Bronze Working was my second tech, in order for the first worker to chop out the second. Build order was worker - worker (chopped) - scout - warrior (police) - granary (double chopped) - warrior (escort) - settler (whipped 6 - 3) - warrior (explore) - warrior (killed) - warrior (escort) - settler (whipped 6-3 again) - worker (with overflow and a chop).
I had the opportunity to steal a worker from Carthage. With no tech trading, the diplomatic hit is less important. But I passed, mostly because I was playtesting, and also because getting the worker home through barbarian territory would have been chancy.
City two, at an extremely strong site.
Well, duh. Heh.
Not much of interest happened in the early game, so let's skip ahead to an overview at 1000 BC.
I had settled a city for the marble, in order to make the Oracle - Civil Service jump as usual. Except that I wasn't keeping track of game time, and Egypt grabbed the wonder several turns before I could!

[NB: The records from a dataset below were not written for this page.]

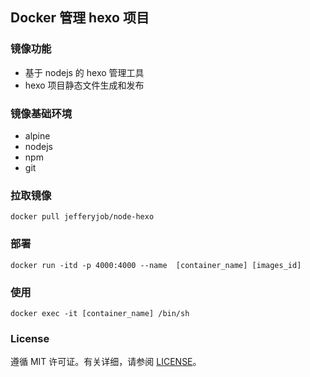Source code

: ## Docker 管理 hexo 项目

### 镜像功能

- 基于 nodejs 的 hexo 管理工具
- hexo 项目静态文件生成和发布  

### 镜像基础环境

- alpine
- nodejs
- npm
- git

### 拉取镜像

```
docker pull jefferyjob/node-hexo
```

### 部署

```
docker run -itd -p 4000:4000 --name  [container_name] [images_id]
```

### 使用

```
docker exec -it [container_name] /bin/sh
```


### License

遵循 MIT 许可证。有关详细，请参阅 [LICENSE](https://github.com/jefferyjob/node-hexo/blob/master/LICENSE)。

I had figured Oracle-CS as a slam dunk with this sort of variant, but that wasn't true at all, not at all like the silliness we did in Hannibal's Muse. Notice the gold count of 4999741 in the picture. That means I've spent only 259 gold on deficit research, or only about 5 extra turns worth. Not at all a crazy cheaty advantage. Anyway, I just kept on researching to CS the normal way.
Djenne with its big food whipped a library and ran scientists as usual, and the Academy plus Bureaucracy arrived right at the same time. And yes, I know Timbuktu has way too many forests still standing. They quickly got chopped into workers and settlers with the Bureaucracy bonus.
I had intended to grow Timbuktu like crazy, using Hed Rule police for happy, since their maintenance cost is not an issue here. But it ran into an unexpected problem: the health cap! I hadn't really thought about health resources when making the map. There were several more available - rice, banana, deer - in fringey locations that took some effort to connect. I hadn't planned the map that way but it came out with some decent strategic options there on its own. Anyway, I still needed a bunch more workers and stalling Timbuktu's growth to produce them was the best answer there.